*Task prompt*. Restate word for word the entries below, starting with the line with "The fonts can" and continuing through the line with "There are several controls". Include both of those lines and no others.

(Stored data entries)
- - - -

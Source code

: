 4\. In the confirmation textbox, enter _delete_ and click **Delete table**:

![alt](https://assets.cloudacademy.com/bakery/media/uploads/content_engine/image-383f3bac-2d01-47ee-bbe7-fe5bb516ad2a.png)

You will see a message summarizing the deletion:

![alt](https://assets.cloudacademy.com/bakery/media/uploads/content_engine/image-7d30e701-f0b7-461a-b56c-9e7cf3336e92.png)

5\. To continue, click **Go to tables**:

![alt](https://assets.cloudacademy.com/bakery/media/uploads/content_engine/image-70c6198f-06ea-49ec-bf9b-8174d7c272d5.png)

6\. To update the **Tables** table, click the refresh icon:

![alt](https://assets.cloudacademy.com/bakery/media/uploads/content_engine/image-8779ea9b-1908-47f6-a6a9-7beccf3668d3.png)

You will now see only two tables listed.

- - - -

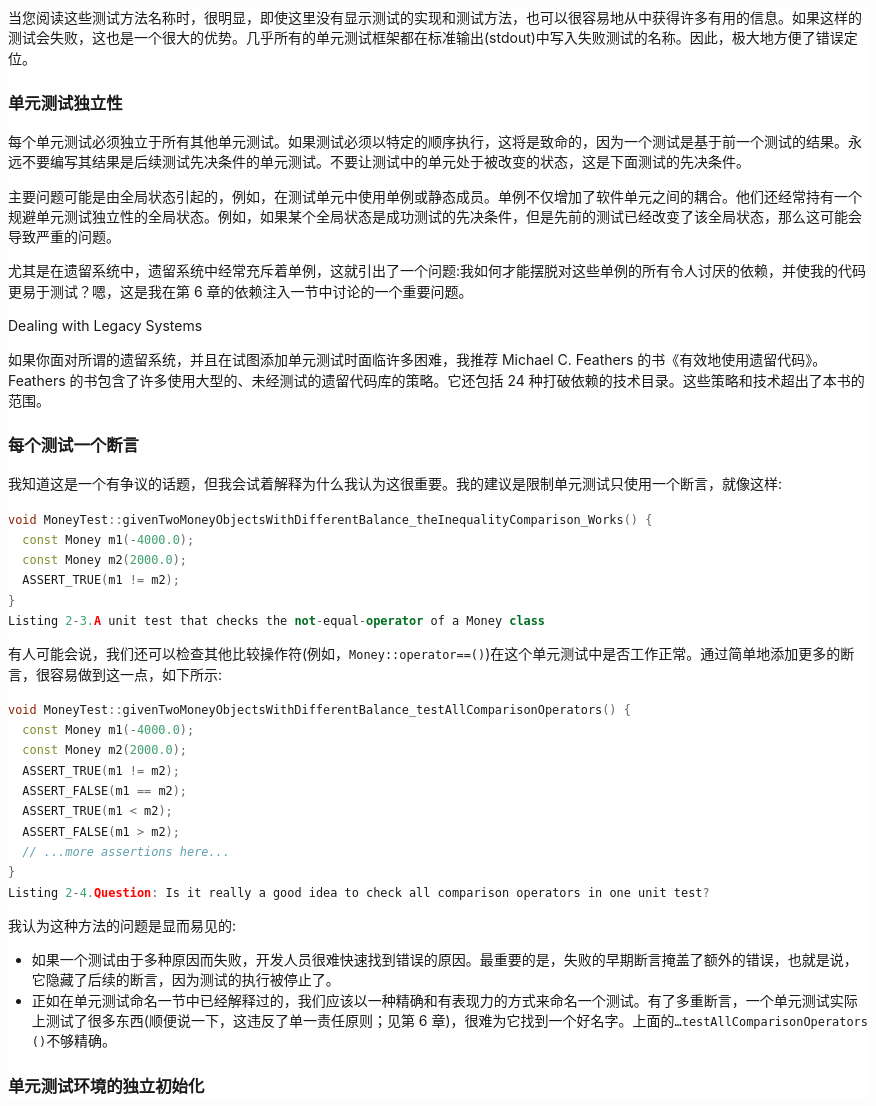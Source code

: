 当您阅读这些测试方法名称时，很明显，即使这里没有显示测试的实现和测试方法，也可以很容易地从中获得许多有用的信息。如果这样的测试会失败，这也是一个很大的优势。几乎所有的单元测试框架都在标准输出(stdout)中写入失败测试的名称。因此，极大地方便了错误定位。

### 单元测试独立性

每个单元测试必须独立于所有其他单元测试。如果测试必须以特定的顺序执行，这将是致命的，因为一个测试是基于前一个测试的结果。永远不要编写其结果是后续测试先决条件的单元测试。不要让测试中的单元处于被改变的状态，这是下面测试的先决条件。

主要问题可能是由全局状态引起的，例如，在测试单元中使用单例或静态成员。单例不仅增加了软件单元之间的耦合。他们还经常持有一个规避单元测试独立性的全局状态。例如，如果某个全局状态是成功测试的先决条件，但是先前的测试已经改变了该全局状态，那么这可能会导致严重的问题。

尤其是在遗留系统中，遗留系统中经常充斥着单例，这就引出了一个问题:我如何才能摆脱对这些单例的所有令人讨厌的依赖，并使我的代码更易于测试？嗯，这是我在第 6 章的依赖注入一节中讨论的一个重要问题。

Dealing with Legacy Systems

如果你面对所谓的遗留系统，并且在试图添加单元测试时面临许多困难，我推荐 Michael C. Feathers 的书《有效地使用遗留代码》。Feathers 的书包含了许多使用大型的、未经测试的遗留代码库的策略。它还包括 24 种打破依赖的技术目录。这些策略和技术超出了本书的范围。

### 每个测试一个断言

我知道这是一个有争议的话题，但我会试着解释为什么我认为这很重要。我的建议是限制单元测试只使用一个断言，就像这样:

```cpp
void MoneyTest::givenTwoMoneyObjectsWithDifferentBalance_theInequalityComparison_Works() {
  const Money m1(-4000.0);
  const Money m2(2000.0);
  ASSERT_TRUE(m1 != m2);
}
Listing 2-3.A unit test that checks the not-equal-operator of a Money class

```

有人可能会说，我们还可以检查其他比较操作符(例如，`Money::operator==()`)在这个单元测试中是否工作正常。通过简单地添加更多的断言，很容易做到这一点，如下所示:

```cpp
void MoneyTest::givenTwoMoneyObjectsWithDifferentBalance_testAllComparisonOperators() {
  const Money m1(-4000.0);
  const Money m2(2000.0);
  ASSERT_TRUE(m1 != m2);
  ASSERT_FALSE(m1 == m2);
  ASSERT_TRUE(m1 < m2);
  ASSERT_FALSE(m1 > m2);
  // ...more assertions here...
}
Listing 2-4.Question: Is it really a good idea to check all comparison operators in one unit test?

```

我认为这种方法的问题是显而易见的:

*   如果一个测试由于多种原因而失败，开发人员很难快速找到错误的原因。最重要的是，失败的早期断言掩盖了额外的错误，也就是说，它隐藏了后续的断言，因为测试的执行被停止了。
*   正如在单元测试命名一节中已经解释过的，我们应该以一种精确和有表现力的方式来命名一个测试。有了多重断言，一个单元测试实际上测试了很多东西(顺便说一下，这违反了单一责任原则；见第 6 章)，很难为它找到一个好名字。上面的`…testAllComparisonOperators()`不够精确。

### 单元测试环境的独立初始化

- - - -

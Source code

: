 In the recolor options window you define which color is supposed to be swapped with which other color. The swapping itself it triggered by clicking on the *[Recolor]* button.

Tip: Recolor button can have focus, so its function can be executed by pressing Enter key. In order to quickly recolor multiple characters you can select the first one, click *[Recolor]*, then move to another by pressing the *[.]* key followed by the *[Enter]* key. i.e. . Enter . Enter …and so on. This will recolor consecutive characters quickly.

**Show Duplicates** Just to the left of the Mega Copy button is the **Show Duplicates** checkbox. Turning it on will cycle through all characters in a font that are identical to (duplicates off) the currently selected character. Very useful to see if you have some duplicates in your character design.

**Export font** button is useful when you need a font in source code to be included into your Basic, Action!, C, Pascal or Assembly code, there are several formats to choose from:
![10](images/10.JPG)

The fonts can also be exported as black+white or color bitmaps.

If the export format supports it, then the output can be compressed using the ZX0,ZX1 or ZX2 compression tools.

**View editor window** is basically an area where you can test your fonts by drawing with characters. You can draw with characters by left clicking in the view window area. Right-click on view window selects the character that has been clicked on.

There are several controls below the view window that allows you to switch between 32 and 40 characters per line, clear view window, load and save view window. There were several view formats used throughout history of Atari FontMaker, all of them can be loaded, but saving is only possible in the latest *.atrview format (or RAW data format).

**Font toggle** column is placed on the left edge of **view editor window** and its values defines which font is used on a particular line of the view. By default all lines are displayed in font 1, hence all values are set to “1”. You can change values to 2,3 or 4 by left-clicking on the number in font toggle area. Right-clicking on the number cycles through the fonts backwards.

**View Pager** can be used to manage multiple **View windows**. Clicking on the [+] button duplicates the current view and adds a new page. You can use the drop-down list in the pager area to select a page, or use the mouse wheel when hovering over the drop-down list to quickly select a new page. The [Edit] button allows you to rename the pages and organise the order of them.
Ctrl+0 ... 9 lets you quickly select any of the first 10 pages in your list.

- - - -

*Written response*.
The fonts can also be exported as black+white or color bitmaps.

If the export format supports it, then the output can be compressed using the ZX0,ZX1 or ZX2 compression tools.

**View editor window** is basically an area where you can test your fonts by drawing with characters. You can draw with characters by left clicking in the view window area. Right-click on view window selects the character that has been clicked on.

There are several controls below the view window that allows you to switch between 32 and 40 characters per line, clear view window, load and save view window. There were several view formats used throughout history of Atari FontMaker, all of them can be loaded, but saving is only possible in the latest *.atrview format (or RAW data format).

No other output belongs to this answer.